General countries have strengthened the research and development of stealth ships, and some stealth ships have come out and have shown good stealth performance. The US "Seashadow" stealth ship uses special composite materials to limit heat dissipation and avoid infrared detection. Microwave absorbing materials are pasted into the pillars on both sides of the ship to prevent the formation of reflected electromagnetic waves. The main body of the Swedish "Smyge" stealth test ship is made of glass fiber reinforced plastic, reinforced plastic and Kevlar fiber using composite sandwich technology production. All air passages are covered with radar reflection net or microwave absorbing material. In order to avoid infrared detection, the entire ship is painted with infrared camouflage materials. The stealth performance requirements put forward by the United States in the 21st Century Stealth Submarine Program, the noise radiation value is less than 20dB, and it has the means to effectively control the propagation of magnetic and optical signals.
Other microwave absorbing materials can also be used in electronic equipment, components, microwave reflection chambers, and to improve the performance of radar and microwave equipment.
The main aspects of future development and research are: exploring new microwave absorption theories and new absorbents.

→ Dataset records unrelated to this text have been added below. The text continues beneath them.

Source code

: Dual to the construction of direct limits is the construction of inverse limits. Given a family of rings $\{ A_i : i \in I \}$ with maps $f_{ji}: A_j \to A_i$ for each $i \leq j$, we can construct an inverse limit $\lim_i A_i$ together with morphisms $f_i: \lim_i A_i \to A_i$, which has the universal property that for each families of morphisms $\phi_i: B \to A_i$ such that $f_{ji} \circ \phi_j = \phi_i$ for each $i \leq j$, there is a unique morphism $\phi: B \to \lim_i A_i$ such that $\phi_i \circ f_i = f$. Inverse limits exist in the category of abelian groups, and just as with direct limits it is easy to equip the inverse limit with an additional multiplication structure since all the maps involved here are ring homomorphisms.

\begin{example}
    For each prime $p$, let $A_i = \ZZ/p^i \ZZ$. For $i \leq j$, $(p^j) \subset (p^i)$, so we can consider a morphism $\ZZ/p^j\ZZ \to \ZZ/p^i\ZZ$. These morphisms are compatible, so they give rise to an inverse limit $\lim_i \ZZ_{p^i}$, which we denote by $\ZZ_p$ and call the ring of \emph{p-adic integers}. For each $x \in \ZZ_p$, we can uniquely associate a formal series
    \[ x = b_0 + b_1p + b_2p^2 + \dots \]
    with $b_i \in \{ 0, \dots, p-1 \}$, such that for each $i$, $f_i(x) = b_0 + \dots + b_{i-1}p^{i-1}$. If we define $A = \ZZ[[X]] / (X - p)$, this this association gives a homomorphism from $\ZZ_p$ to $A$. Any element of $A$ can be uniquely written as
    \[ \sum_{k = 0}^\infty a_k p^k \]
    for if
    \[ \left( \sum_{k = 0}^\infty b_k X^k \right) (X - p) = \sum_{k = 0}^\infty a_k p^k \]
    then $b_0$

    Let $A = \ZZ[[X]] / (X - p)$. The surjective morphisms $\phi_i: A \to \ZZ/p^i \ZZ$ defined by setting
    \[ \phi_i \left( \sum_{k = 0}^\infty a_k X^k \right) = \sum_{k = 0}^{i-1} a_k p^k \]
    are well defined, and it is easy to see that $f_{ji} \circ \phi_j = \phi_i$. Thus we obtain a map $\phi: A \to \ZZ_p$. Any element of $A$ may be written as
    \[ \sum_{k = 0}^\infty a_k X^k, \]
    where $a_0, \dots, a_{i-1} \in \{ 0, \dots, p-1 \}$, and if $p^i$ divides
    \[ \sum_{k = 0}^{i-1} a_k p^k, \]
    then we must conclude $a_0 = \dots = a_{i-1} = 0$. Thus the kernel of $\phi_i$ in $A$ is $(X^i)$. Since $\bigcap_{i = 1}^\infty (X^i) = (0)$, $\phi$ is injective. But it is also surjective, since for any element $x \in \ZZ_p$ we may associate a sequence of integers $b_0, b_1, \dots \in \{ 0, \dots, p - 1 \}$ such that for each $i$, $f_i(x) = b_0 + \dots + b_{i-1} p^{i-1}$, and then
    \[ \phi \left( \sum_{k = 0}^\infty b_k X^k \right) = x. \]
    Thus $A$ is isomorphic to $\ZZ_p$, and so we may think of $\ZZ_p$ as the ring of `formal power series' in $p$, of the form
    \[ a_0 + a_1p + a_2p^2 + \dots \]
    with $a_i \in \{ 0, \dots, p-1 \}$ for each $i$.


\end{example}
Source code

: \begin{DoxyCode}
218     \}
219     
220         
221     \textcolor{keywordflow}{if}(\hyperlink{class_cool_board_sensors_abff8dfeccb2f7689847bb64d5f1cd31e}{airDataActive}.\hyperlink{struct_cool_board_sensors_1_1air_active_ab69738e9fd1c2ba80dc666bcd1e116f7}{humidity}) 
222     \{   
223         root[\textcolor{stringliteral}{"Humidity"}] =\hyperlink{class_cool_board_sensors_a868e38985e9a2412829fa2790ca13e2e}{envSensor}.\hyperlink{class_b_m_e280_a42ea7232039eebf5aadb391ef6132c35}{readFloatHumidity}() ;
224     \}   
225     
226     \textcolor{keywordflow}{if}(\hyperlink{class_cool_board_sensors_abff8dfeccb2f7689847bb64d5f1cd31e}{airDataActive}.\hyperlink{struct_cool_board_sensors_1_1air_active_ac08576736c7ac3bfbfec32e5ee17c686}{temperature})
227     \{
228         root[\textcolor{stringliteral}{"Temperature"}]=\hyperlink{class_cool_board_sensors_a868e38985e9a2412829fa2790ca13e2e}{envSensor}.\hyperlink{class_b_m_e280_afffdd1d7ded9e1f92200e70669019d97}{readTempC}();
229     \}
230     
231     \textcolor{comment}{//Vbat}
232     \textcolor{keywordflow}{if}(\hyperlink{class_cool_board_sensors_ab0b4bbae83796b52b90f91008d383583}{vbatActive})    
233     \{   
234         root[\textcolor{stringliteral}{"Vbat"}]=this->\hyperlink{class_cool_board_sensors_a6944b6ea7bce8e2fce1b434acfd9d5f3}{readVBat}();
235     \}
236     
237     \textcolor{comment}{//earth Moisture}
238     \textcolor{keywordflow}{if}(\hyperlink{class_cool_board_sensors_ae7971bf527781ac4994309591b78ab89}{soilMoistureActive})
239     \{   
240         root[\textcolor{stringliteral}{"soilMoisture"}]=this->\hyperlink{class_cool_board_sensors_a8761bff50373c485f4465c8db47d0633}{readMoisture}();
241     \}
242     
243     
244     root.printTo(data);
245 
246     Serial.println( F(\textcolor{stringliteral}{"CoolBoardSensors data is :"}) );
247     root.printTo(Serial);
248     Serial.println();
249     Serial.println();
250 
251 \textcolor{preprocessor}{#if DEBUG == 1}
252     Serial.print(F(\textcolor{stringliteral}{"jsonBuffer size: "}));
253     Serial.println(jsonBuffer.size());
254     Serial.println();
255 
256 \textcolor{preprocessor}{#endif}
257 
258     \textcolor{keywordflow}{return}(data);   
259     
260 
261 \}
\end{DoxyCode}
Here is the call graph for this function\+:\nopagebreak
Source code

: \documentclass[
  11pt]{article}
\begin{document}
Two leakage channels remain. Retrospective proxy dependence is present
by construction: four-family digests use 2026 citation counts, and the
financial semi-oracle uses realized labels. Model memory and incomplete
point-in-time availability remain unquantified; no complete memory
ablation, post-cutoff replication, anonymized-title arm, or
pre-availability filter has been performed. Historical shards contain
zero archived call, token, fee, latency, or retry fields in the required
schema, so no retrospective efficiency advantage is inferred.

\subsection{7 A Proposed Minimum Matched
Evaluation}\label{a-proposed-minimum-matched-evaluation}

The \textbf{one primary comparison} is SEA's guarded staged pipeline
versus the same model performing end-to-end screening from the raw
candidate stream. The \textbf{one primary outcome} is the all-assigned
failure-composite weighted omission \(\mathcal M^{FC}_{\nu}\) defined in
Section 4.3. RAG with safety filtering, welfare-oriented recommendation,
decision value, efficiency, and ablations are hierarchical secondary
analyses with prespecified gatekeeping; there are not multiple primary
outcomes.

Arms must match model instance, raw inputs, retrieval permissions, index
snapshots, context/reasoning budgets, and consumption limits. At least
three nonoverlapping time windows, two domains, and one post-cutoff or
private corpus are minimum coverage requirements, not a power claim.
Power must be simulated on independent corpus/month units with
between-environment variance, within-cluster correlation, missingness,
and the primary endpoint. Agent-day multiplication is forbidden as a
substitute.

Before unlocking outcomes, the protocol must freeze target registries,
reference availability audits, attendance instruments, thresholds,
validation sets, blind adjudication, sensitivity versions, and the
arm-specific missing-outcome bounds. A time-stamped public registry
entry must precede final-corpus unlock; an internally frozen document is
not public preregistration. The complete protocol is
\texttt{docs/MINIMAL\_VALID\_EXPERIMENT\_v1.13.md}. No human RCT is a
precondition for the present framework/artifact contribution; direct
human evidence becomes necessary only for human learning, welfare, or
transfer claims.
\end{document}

Foreign countries are studying coatings containing radioisotopes and semiconductor coatings. Its advantages are bandwidth absorption, high reflection attenuation rate and long service life, which can better meet the aerodynamic requirements of supersonic flight.
Future stealth materials must have wide frequency band characteristics, and new stealth materials compatible with microwaves and infrared are required.
With the increasing application of composite materials in aircraft, the use of structural microwave absorbing materials has become an important development direction for aircraft materials. The promotion and application of a new generation of thermoplastic resins such as polyether ether ketone (PEEK), polyether sulfone (PES), polyaryl sulfone (PEI) and polyethyleneimine (PAS) are used to improve the physical properties of structural microwave absorbing materials. Performance, processing methods and cost reduction provide favorable conditions.
It has been recognized that the manufacturing process, particle size and shape of the absorbent have a great influence on the absorbing performance. Research on microparticles and ultrafine particles is being carried out abroad, including research on new types of magnetic particles, ultrafine metal powders and composite powders. In addition, researches on nanomaterials and nanocomposite materials have been carried out. Nanocomposite materials have the characteristics of wide frequency band (covering P, S, X, Ku millimeter wave bands), multi-functionality (both absorbing radar waves and infrared radiation), light weight, thin thickness, etc. They are a kind of promising development. High-performance absorbing material.
Ceramic microwave absorbing materials have excellent environmental resistance that other microwave absorbing materials cannot compare. They are becoming one of the development focuses of many manufacturers. Among them, electrical loss ceramic products (such as SiC) have light weight and good heat resistance, which are attractive Attention.